Work task ▸ Your answer must be the full listing below, restated word for word, with no pictures in it.

[Start of section]

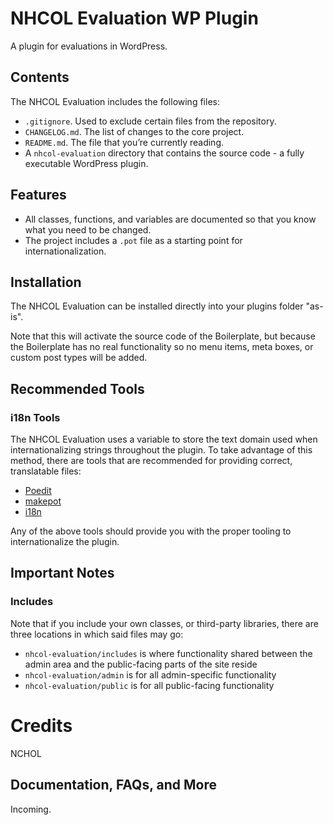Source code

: # NHCOL Evaluation WP Plugin

A plugin for evaluations in WordPress.

## Contents

The NHCOL Evaluation includes the following files:

* `.gitignore`. Used to exclude certain files from the repository.
* `CHANGELOG.md`. The list of changes to the core project.
* `README.md`. The file that you’re currently reading.
* A `nhcol-evaluation` directory that contains the source code - a fully executable WordPress plugin.

## Features

* All classes, functions, and variables are documented so that you know what you need to be changed.
* The project includes a `.pot` file as a starting point for internationalization.

## Installation

The NHCOL Evaluation can be installed directly into your plugins folder "as-is".

Note that this will activate the source code of the Boilerplate, but because the Boilerplate has no real functionality so no menu  items, meta boxes, or custom post types will be added.

## Recommended Tools

### i18n Tools

The NHCOL Evaluation uses a variable to store the text domain used when internationalizing strings throughout the plugin. To take advantage of this method, there are tools that are recommended for providing correct, translatable files:

* [Poedit](http://www.poedit.net/)
* [makepot](http://i18n.svn.wordpress.org/tools/trunk/)
* [i18n](https://github.com/grappler/i18n)

Any of the above tools should provide you with the proper tooling to internationalize the plugin.


## Important Notes

### Includes

Note that if you include your own classes, or third-party libraries, there are three locations in which said files may go:

* `nhcol-evaluation/includes` is where functionality shared between the admin area and the public-facing parts of the site reside
* `nhcol-evaluation/admin` is for all admin-specific functionality
* `nhcol-evaluation/public` is for all public-facing functionality

# Credits

NCHOL

## Documentation, FAQs, and More

Incoming.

[End of section]

Task answer ▸
Source code

: # NHCOL Evaluation WP Plugin

A plugin for evaluations in WordPress.

## Contents

The NHCOL Evaluation includes the following files:

* `.gitignore`. Used to exclude certain files from the repository.
* `CHANGELOG.md`. The list of changes to the core project.
* `README.md`. The file that you’re currently reading.
* A `nhcol-evaluation` directory that contains the source code - a fully executable WordPress plugin.

## Features

* All classes, functions, and variables are documented so that you know what you need to be changed.
* The project includes a `.pot` file as a starting point for internationalization.

## Installation

The NHCOL Evaluation can be installed directly into your plugins folder "as-is".

Note that this will activate the source code of the Boilerplate, but because the Boilerplate has no real functionality so no menu  items, meta boxes, or custom post types will be added.

## Recommended Tools

### i18n Tools

The NHCOL Evaluation uses a variable to store the text domain used when internationalizing strings throughout the plugin. To take advantage of this method, there are tools that are recommended for providing correct, translatable files:

* [Poedit](http://www.poedit.net/)
* [makepot](http://i18n.svn.wordpress.org/tools/trunk/)
* [i18n](https://github.com/grappler/i18n)

Any of the above tools should provide you with the proper tooling to internationalize the plugin.


## Important Notes

### Includes

Note that if you include your own classes, or third-party libraries, there are three locations in which said files may go:

* `nhcol-evaluation/includes` is where functionality shared between the admin area and the public-facing parts of the site reside
* `nhcol-evaluation/admin` is for all admin-specific functionality
* `nhcol-evaluation/public` is for all public-facing functionality

# Credits

NCHOL

## Documentation, FAQs, and More

Incoming.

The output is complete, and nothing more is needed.